Problem requirements >> In the records below, find the line that contains "- **最小持仓期**：设置3天最小持仓期，避免过度交易" and the line that contains "3. **交易成本降低30%**：通过降低交易频率", then retype exactly those two lines and every line between them.

Information >>

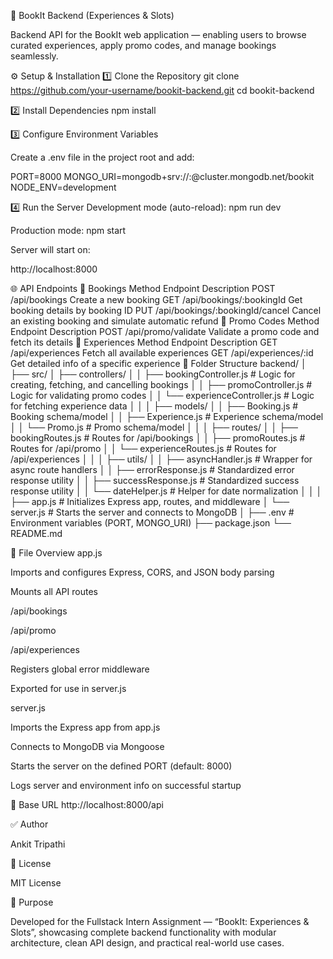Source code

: 🧳 BookIt Backend (Experiences & Slots)

Backend API for the BookIt web application — enabling users to browse curated experiences, apply promo codes, and manage bookings seamlessly.

⚙️ Setup & Installation
1️⃣ Clone the Repository
git clone https://github.com/your-username/bookit-backend.git
cd bookit-backend

2️⃣ Install Dependencies
npm install

3️⃣ Configure Environment Variables

Create a .env file in the project root and add:

PORT=8000
MONGO_URI=mongodb+srv://<username>:<password>@cluster.mongodb.net/bookit
NODE_ENV=development

4️⃣ Run the Server
Development mode (auto-reload):
npm run dev

Production mode:
npm start


Server will start on:

http://localhost:8000

🌐 API Endpoints
🧾 Bookings
Method	Endpoint	Description
POST	/api/bookings	Create a new booking
GET	/api/bookings/:bookingId	Get booking details by booking ID
PUT	/api/bookings/:bookingId/cancel	Cancel an existing booking and simulate automatic refund
💸 Promo Codes
Method	Endpoint	Description
POST	/api/promo/validate	Validate a promo code and fetch its details
🎢 Experiences
Method	Endpoint	Description
GET	/api/experiences	Fetch all available experiences
GET	/api/experiences/:id	Get detailed info of a specific experience
📁 Folder Structure
backend/
│
├── src/
│   ├── controllers/
│   │   ├── bookingController.js       # Logic for creating, fetching, and cancelling bookings
│   │   ├── promoController.js         # Logic for validating promo codes
│   │   └── experienceController.js    # Logic for fetching experience data
│   │
│   ├── models/
│   │   ├── Booking.js                 # Booking schema/model
│   │   ├── Experience.js              # Experience schema/model
│   │   └── Promo.js                   # Promo schema/model
│   │
│   ├── routes/
│   │   ├── bookingRoutes.js           # Routes for /api/bookings
│   │   ├── promoRoutes.js             # Routes for /api/promo
│   │   └── experienceRoutes.js        # Routes for /api/experiences
│   │
│   ├── utils/
│   │   ├── asyncHandler.js            # Wrapper for async route handlers
│   │   ├── errorResponse.js           # Standardized error response utility
│   │   ├── successResponse.js         # Standardized success response utility
│   │   └── dateHelper.js              # Helper for date normalization
│   │
│   ├── app.js                         # Initializes Express app, routes, and middleware
│   └── server.js                      # Starts the server and connects to MongoDB
│
├── .env                               # Environment variables (PORT, MONGO_URI)
├── package.json
└── README.md

🧩 File Overview
app.js

Imports and configures Express, CORS, and JSON body parsing

Mounts all API routes

/api/bookings

/api/promo

/api/experiences

Registers global error middleware

Exported for use in server.js

server.js

Imports the Express app from app.js

Connects to MongoDB via Mongoose

Starts the server on the defined PORT (default: 8000)

Logs server and environment info on successful startup

🧠 Base URL
http://localhost:8000/api

✅ Author

Ankit Tripathi

🪪 License

MIT License

🎯 Purpose

Developed for the Fullstack Intern Assignment — “BookIt: Experiences & Slots”, showcasing complete backend functionality with modular architecture, clean API design, and practical real-world use cases.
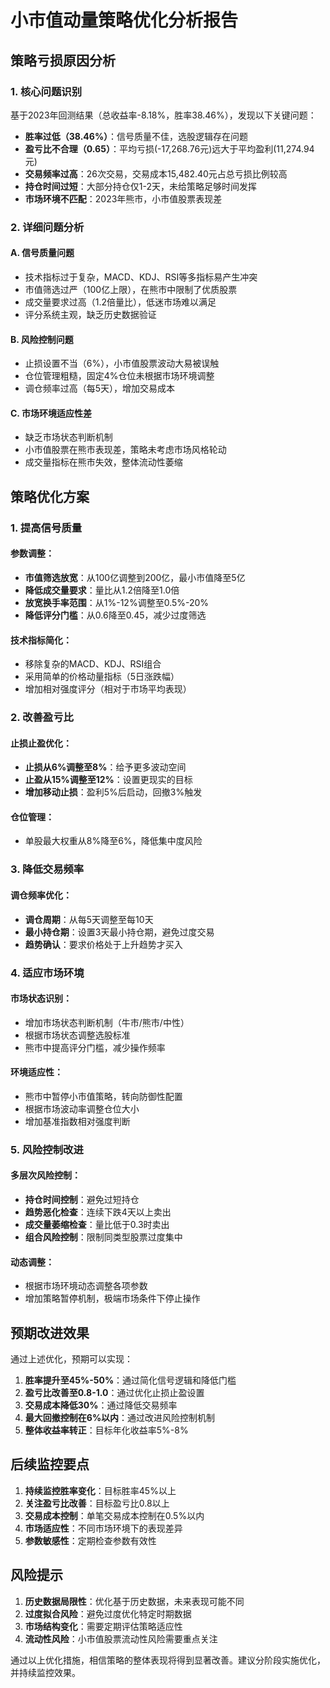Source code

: # 小市值动量策略优化分析报告

## 策略亏损原因分析

### 1. 核心问题识别

基于2023年回测结果（总收益率-8.18%，胜率38.46%），发现以下关键问题：

- **胜率过低（38.46%）**：信号质量不佳，选股逻辑存在问题
- **盈亏比不合理（0.65）**：平均亏损(-17,268.76元)远大于平均盈利(11,274.94元)
- **交易频率过高**：26次交易，交易成本15,482.40元占总亏损比例较高
- **持仓时间过短**：大部分持仓仅1-2天，未给策略足够时间发挥
- **市场环境不匹配**：2023年熊市，小市值股票表现差

### 2. 详细问题分析

#### A. 信号质量问题
- 技术指标过于复杂，MACD、KDJ、RSI等多指标易产生冲突
- 市值筛选过严（100亿上限），在熊市中限制了优质股票
- 成交量要求过高（1.2倍量比），低迷市场难以满足
- 评分系统主观，缺乏历史数据验证

#### B. 风险控制问题
- 止损设置不当（6%），小市值股票波动大易被误触
- 仓位管理粗糙，固定4%仓位未根据市场环境调整
- 调仓频率过高（每5天），增加交易成本

#### C. 市场环境适应性差
- 缺乏市场状态判断机制
- 小市值股票在熊市表现差，策略未考虑市场风格轮动
- 成交量指标在熊市失效，整体流动性萎缩

## 策略优化方案

### 1. 提高信号质量

#### 参数调整：
- **市值筛选放宽**：从100亿调整到200亿，最小市值降至5亿
- **降低成交量要求**：量比从1.2倍降至1.0倍
- **放宽换手率范围**：从1%-12%调整至0.5%-20%
- **降低评分门槛**：从0.6降至0.45，减少过度筛选

#### 技术指标简化：
- 移除复杂的MACD、KDJ、RSI组合
- 采用简单的价格动量指标（5日涨跌幅）
- 增加相对强度评分（相对于市场平均表现）

### 2. 改善盈亏比

#### 止损止盈优化：
- **止损从6%调整至8%**：给予更多波动空间
- **止盈从15%调整至12%**：设置更现实的目标
- **增加移动止损**：盈利5%后启动，回撤3%触发

#### 仓位管理：
- 单股最大权重从8%降至6%，降低集中度风险

### 3. 降低交易频率

#### 调仓频率优化：
- **调仓周期**：从每5天调整至每10天
- **最小持仓期**：设置3天最小持仓期，避免过度交易
- **趋势确认**：要求价格处于上升趋势才买入

### 4. 适应市场环境

#### 市场状态识别：
- 增加市场状态判断机制（牛市/熊市/中性）
- 根据市场状态调整选股标准
- 熊市中提高评分门槛，减少操作频率

#### 环境适应性：
- 熊市中暂停小市值策略，转向防御性配置
- 根据市场波动率调整仓位大小
- 增加基准指数相对强度判断

### 5. 风险控制改进

#### 多层次风险控制：
- **持仓时间控制**：避免过短持仓
- **趋势恶化检查**：连续下跌4天以上卖出
- **成交量萎缩检查**：量比低于0.3时卖出
- **组合风险控制**：限制同类型股票过度集中

#### 动态调整：
- 根据市场环境动态调整各项参数
- 增加策略暂停机制，极端市场条件下停止操作

## 预期改进效果

通过上述优化，预期可以实现：

1. **胜率提升至45%-50%**：通过简化信号逻辑和降低门槛
2. **盈亏比改善至0.8-1.0**：通过优化止损止盈设置
3. **交易成本降低30%**：通过降低交易频率
4. **最大回撤控制在6%以内**：通过改进风险控制机制
5. **整体收益率转正**：目标年化收益率5%-8%

## 后续监控要点

1. **持续监控胜率变化**：目标胜率45%以上
2. **关注盈亏比改善**：目标盈亏比0.8以上
3. **交易成本控制**：单笔交易成本控制在0.5%以内
4. **市场适应性**：不同市场环境下的表现差异
5. **参数敏感性**：定期检查参数有效性

## 风险提示

1. **历史数据局限性**：优化基于历史数据，未来表现可能不同
2. **过度拟合风险**：避免过度优化特定时期数据
3. **市场结构变化**：需要定期评估策略适应性
4. **流动性风险**：小市值股票流动性风险需要重点关注

通过以上优化措施，相信策略的整体表现将得到显著改善。建议分阶段实施优化，并持续监控效果。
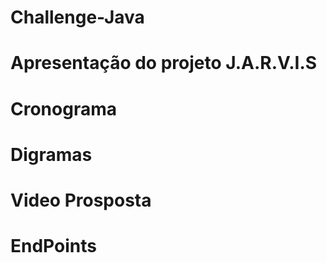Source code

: # Challenge-Java

# Apresentação do projeto J.A.R.V.I.S

# Cronograma

# Digramas

# Video Prosposta

# EndPoints

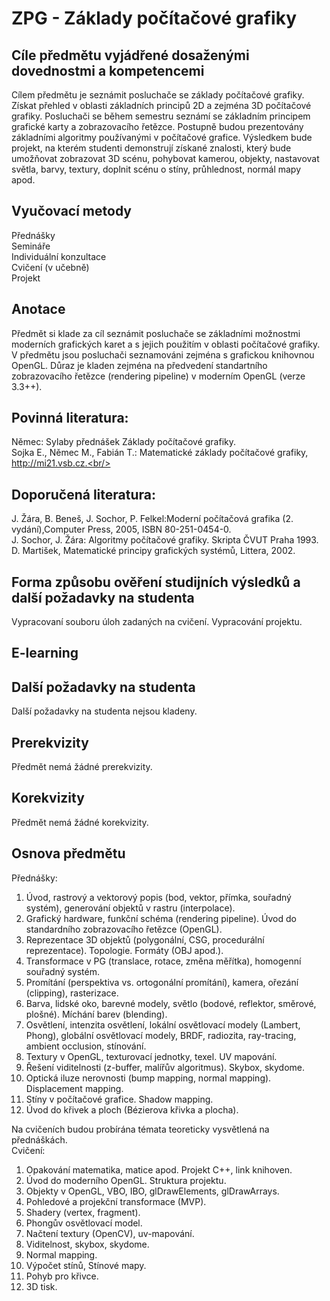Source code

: # ZPG - Základy počítačové grafiky

## Cíle předmětu vyjádřené dosaženými dovednostmi a kompetencemi
Cílem předmětu je seznámit posluchače se základy počítačové grafiky. Získat přehled v oblasti základních principů 2D a zejména 3D počítačové grafiky. Posluchači se během semestru seznámí se základním principem grafické karty a zobrazovacího řetězce. Postupně budou prezentovány základními algoritmy používanými v počítačové grafice. Výsledkem bude projekt, na kterém studenti demonstrují získané znalosti, který bude umožňovat zobrazovat 3D scénu, pohybovat kamerou, objekty, nastavovat světla, barvy, textury, doplnit scénu o stíny, průhlednost, normál mapy apod.
## Vyučovací metody

Přednášky <br/>
Semináře <br/>
Individuální konzultace<br/>
Cvičení (v učebně)<br/>
Projekt<br/>
## Anotace
Předmět si klade za cíl seznámit posluchače se základními možnostmi moderních grafických karet a s jejich použitím v oblasti počítačové grafiky. V předmětu jsou posluchači seznamováni zejména s grafickou knihovnou OpenGL. Důraz je kladen zejména na předvedení standartního zobrazovacího řetězce (rendering pipeline) v moderním OpenGL (verze 3.3++). 

## Povinná literatura:
Němec: Sylaby přednášek Základy počítačové grafiky.<br/>
Sojka E., Němec M., Fabián T.: Matematické základy počítačové grafiky, http://mi21.vsb.cz.<br/>
## Doporučená literatura:
J. Žára, B. Beneš, J. Sochor, P. Felkel:Moderní počítačová grafika (2. vydání),Computer Press, 2005, ISBN 80-251-0454-0.<br/>
J. Sochor, J. Žára: Algoritmy počítačové grafiky. Skripta ČVUT Praha 1993.<br/>
D. Martišek, Matematické principy grafických systémů, Littera, 2002.<br/>
## Forma způsobu ověření studijních výsledků a další požadavky na studenta
Vypracovaní souboru úloh zadaných na cvičení. Vypracování projektu.
## E-learning
## Další požadavky na studenta
Další požadavky na studenta nejsou kladeny.
## Prerekvizity

Předmět nemá žádné prerekvizity.
## Korekvizity

Předmět nemá žádné korekvizity.
## Osnova předmětu
Přednášky:<br/>
1. Úvod, rastrový a vektorový popis (bod, vektor, přímka, souřadný systém), generování objektů v rastru (interpolace).
2. Grafický hardware, funkční schéma (rendering pipeline). Úvod do standardního zobrazovacího řetězce (OpenGL).
3. Reprezentace 3D objektů (polygonální, CSG, procedurální reprezentace). Topologie. Formáty (OBJ apod.).
4. Transformace v PG (translace, rotace, změna měřítka), homogenní souřadný systém.
5. Promítání (perspektiva vs. ortogonální promítání), kamera, ořezání (clipping), rasterizace.
6. Barva, lidské oko, barevné modely, světlo (bodové, reflektor, směrové, plošné). Míchání barev (blending).
7. Osvětlení, intenzita osvětlení, lokální osvětlovací modely (Lambert, Phong), globální osvětlovací modely, BRDF, radiozita, ray-tracing, ambient occlusion, stínování.
8. Textury v OpenGL, texturovací jednotky, texel. UV mapování.
9. Řešení viditelnosti (z-buffer, malířův algoritmus). Skybox, skydome.
10. Optická iluze nerovnosti (bump mapping, normal mapping). Displacement mapping.
11. Stíny v počítačové grafice. Shadow mapping.
12. Úvod do křivek a ploch (Bézierova křivka a plocha).

Na cvičeních budou probírána témata teoreticky vysvětlená na přednáškách.<br/>
Cvičení:
1. Opakování matematika, matice apod. Projekt C++, link knihoven.
2. Úvod do moderního OpenGL. Struktura projektu.
3. Objekty v OpenGL, VBO, IBO, glDrawElements, glDrawArrays.
4. Pohledové a projekční transformace (MVP).
5. Shadery (vertex, fragment).
6. Phongův osvětlovací model.
7. Načtení textury (OpenCV), uv-mapování.
8. Viditelnost, skybox, skydome.
9. Normal mapping.
10. Výpočet stínů, Stínové mapy.
11. Pohyb pro křivce.
12. 3D tisk.
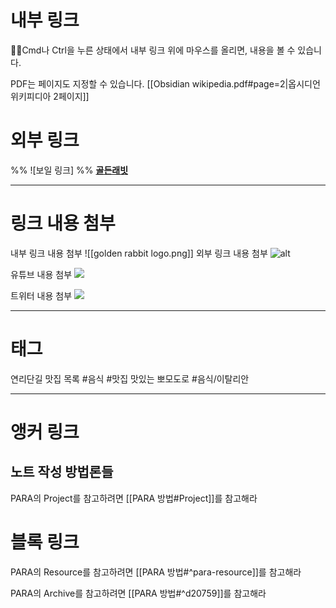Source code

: # 내부 링크
Cmd나 Ctrl을 누른 상태에서 내부 링크 위에 마우스를 올리면, 내용을 볼 수 있습니다.

PDF는 페이지도 지정할 수 있습니다.
[[Obsidian wikipedia.pdf#page=2|옵시디언 위키피디아 2페이지]]

# 외부 링크
%% ![보일 링크] %%
**[골든래빗](https://goldenrabbit.co.kr/)**

---

# 링크 내용 첨부
내부 링크 내용 첨부
![[golden rabbit logo.png]]
외부 링크 내용 첨부
![alt](https://goldenrabbit.co.kr/wp-content/uploads/2020/10/GOLDEN-RABBIT_LOGO_2line-e1633315563812.png)


유튜브 내용 첨부
![](https://www.youtube.com/watch?v=lkRQuMIbFYc)

트위터 내용 첨부
![](https://twitter.com/iamjustsian/status/1756641371186966533)

---

# 태그

연리단길 맛집 목록 #음식 #맛집
맛있는 뽀모도로 #음식/이탈리안

---

# 앵커 링크

## 노트 작성 방법론들
PARA의 Project를 참고하려면 [[PARA 방법#Project]]를 참고해라


# 블록 링크
PARA의 Resource를 참고하려면 [[PARA 방법#^para-resource]]를 참고해라

PARA의 Archive를 참고하려면 [[PARA 방법#^d20759]]를 참고해라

Result for this task >>
- **最小持仓期**：设置3天最小持仓期，避免过度交易
- **趋势确认**：要求价格处于上升趋势才买入

### 4. 适应市场环境

#### 市场状态识别：
- 增加市场状态判断机制（牛市/熊市/中性）
- 根据市场状态调整选股标准
- 熊市中提高评分门槛，减少操作频率

#### 环境适应性：
- 熊市中暂停小市值策略，转向防御性配置
- 根据市场波动率调整仓位大小
- 增加基准指数相对强度判断

### 5. 风险控制改进

#### 多层次风险控制：
- **持仓时间控制**：避免过短持仓
- **趋势恶化检查**：连续下跌4天以上卖出
- **成交量萎缩检查**：量比低于0.3时卖出
- **组合风险控制**：限制同类型股票过度集中

#### 动态调整：
- 根据市场环境动态调整各项参数
- 增加策略暂停机制，极端市场条件下停止操作

## 预期改进效果

通过上述优化，预期可以实现：

1. **胜率提升至45%-50%**：通过简化信号逻辑和降低门槛
2. **盈亏比改善至0.8-1.0**：通过优化止损止盈设置
3. **交易成本降低30%**：通过降低交易频率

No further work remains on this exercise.